Gli anni passavano per i maddalenini e, quando la Costa Smeralda e Porto Cervo non significavano ancora granché per nessuno, successe che nella locale Pretura di mandamento, competente fino a Olbia e a Santa Teresa di Gallura, una certa Ilona Staller, già famosa come Cicciolina, venisse denunciata per essere stata vista nuda, al sole, in una spiaggia della Maddalena. Il pretore dell’epoca, esempio di rara saggezza gallurese, dopo lunga riflessione, mandò assolta la diva perché a motivo della repentina evoluzione dei costumi isolani, alla Maddalena, il nudo integrale, a meno che non volutamente provocatorio, non poteva essere inteso come offesa al pudore. Egli fece un esempio in particolare, dichiarando press’a poco che se lo stesso comportamento fosse stato tenuto in altro paese dell’interno della Sardegna, indubbiamente il reato si sarebbe configurato, ma alla Maddalena, che aveva conosciuto il Club Mediterranée e il suo turismo evoluto da alcuni anni e comunque ancora prima della Costa Smeralda, riusciva difficile non riconoscere che i motivi dell’offesa al pudore parevano peregrini.
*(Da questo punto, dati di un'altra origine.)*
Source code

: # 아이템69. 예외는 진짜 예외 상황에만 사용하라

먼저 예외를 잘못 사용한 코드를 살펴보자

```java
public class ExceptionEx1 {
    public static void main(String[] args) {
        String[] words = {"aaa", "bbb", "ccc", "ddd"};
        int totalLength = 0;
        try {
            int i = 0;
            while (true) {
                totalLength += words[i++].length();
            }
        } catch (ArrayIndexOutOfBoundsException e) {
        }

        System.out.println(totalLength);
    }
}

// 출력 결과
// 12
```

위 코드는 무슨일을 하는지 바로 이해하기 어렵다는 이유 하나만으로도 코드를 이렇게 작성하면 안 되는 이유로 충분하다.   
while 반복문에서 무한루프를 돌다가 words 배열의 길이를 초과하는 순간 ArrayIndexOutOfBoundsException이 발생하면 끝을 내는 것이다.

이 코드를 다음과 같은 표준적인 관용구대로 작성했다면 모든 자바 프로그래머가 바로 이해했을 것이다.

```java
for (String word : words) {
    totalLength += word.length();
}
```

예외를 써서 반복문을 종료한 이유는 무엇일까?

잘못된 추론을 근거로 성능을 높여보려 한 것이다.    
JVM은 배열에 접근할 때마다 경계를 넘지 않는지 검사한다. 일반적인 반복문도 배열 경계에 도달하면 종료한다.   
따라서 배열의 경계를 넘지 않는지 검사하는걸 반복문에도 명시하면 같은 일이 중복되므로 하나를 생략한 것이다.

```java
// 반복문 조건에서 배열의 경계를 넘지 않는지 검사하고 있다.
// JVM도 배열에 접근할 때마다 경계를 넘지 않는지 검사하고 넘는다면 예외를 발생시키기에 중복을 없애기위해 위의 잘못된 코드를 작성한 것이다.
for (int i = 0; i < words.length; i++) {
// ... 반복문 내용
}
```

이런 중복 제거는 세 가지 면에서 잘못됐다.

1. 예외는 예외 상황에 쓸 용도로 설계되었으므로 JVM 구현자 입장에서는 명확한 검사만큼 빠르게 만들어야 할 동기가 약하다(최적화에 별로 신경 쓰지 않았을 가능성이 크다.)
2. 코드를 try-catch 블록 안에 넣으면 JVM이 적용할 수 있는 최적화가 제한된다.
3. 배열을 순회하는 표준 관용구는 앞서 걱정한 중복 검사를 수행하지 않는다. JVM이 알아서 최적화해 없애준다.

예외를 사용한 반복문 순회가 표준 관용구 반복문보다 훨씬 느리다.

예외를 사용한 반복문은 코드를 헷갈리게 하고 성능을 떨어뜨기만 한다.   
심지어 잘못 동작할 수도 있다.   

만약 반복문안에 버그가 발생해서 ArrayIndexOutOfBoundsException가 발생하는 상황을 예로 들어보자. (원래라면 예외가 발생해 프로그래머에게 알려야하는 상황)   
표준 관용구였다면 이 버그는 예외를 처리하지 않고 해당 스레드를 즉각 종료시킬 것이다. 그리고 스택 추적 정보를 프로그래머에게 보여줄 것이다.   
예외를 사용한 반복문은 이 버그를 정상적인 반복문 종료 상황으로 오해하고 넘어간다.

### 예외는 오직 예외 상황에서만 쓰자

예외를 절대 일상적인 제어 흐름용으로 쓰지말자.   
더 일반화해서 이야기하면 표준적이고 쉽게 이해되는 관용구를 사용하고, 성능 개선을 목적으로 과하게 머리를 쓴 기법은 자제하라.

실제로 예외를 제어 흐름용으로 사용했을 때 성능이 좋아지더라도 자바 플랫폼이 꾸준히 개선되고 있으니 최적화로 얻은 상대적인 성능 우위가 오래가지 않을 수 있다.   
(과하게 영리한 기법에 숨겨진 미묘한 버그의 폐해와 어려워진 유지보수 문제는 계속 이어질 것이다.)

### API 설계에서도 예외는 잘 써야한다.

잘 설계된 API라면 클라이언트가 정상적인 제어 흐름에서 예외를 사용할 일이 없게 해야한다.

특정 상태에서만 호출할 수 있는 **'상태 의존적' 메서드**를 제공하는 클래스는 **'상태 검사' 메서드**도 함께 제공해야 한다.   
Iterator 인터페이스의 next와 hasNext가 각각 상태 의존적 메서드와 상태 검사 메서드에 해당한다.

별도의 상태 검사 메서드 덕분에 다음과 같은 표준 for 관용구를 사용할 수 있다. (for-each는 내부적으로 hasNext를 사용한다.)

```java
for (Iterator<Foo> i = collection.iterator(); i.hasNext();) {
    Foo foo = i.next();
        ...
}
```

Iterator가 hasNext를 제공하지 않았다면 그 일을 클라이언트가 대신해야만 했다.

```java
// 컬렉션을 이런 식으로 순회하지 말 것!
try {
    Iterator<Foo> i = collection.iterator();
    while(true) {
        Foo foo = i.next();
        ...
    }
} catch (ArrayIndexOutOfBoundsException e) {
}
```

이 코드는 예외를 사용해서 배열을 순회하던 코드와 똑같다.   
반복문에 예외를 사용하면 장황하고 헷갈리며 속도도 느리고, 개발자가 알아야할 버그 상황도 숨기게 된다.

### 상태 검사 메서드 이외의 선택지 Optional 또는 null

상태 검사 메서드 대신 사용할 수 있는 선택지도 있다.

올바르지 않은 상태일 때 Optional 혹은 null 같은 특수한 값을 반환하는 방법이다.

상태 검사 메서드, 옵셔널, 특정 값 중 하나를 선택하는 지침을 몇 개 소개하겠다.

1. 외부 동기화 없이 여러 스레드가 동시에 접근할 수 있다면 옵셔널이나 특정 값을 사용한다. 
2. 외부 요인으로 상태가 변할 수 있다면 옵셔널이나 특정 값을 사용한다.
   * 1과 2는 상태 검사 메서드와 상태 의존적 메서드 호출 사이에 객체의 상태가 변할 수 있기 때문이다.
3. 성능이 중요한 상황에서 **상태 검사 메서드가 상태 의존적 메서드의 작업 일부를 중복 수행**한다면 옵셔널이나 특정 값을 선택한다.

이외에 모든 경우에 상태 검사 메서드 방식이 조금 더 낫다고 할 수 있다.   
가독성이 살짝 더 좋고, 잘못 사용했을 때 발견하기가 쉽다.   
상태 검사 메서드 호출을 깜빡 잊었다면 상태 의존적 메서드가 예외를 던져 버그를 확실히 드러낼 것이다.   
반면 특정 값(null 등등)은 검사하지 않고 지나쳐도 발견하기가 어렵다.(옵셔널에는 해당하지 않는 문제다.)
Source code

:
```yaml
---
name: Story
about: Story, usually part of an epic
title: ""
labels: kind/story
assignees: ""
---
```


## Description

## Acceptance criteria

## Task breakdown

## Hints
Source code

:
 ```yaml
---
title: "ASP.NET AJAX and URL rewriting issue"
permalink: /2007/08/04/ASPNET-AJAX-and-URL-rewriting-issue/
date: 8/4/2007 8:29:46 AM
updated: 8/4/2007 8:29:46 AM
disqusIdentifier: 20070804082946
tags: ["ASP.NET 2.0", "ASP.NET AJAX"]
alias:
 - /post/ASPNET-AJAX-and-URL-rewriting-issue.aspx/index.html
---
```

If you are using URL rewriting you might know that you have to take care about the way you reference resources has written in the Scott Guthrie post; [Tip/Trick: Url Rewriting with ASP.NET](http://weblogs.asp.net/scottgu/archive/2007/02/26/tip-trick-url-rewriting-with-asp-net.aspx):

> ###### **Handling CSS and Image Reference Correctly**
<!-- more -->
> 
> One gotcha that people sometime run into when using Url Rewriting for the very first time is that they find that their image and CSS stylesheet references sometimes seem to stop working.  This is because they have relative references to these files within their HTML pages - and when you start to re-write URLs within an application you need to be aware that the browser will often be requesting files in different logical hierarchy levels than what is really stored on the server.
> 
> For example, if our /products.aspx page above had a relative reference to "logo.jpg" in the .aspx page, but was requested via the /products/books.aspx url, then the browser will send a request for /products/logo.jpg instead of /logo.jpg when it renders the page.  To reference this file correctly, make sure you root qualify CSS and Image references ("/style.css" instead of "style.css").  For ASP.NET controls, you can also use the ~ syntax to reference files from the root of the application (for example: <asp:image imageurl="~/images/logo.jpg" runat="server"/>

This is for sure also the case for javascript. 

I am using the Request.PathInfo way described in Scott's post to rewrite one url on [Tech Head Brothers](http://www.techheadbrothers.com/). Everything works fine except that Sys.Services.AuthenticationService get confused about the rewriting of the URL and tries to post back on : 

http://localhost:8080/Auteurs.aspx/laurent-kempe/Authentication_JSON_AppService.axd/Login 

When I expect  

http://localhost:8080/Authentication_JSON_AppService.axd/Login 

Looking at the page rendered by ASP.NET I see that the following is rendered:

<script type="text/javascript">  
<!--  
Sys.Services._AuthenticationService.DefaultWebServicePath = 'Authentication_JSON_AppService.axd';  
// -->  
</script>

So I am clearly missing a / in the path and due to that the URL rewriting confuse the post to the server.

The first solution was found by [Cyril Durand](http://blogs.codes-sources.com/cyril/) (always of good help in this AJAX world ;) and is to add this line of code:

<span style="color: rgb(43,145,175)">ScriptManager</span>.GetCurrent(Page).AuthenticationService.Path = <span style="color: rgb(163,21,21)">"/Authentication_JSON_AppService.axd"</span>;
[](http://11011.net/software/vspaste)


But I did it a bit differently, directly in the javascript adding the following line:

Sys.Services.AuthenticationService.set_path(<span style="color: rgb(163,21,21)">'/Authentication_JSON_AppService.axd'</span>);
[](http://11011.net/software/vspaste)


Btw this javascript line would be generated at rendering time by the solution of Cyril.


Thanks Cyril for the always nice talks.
Da tempo, ormai, gli ospiti del Club Med venivano accompagnati almeno una volta alla settimana in una trattoria della centralissima Via Ilva. E gli isolani si ammassavano alle finestre, sia per vedere quelle “libere donne” sia per vedere le monete che cercavano di appiccicare al soffitto del locale, dopo averle insaponate. Né si capiva se fossero più interessati ai soldi (delle più disparate nazionalità, perché nel il Club richiamava turisti/e da tutta Europa) che poi venivano recuperati, o alle dolci movenze delle ragazze che, per lanciarle al soffitto, sollevavano gli svolazzanti gonnellini, tra gli oooohhhh entusiastici, conditi dagli applausi, dei locali…
Né furono rari i matrimoni misti indigeni-turiste straniere, sia bianche sia di colore, né furono rari i giovani locali che girarono l’Europa al seguito dei più importanti Club Mediterranée, sia estivi sia invernali. In breve tempo il Club Med era entrato nel sangue, nella testa e nelle viscere di tutti gli isolani. E il Club Med ripagava La Maddalena costituendo il suo più valido sponsor internazionale, forse secondo al solo Garibaldi.
Una delle polemiche che in Parlamento si erano innescate, alle origini del fenomeno, l’aveva sostenuta il parlamentare Ezio Garibaldi, figlio di Ricciotti, per la tutela e la salvaguardia delle tombe del Compendio garibaldino. Ma a Roma, qualcuno della Dc indubbiamente negli Anni ’50 era stato foraggiato, per cui la concessione era parsa doverosa e inevitabile. Lo stesso parroco locale, alla fine, aveva dovuto chinare il capo e lasciar fare: Santa Maria Maddalena, patrona dell’isola, d’altra parte – si diceva – non aveva niente da insegnare a nessuno in materia. E per il pentimento, ci sarebbe stato sempre tempo.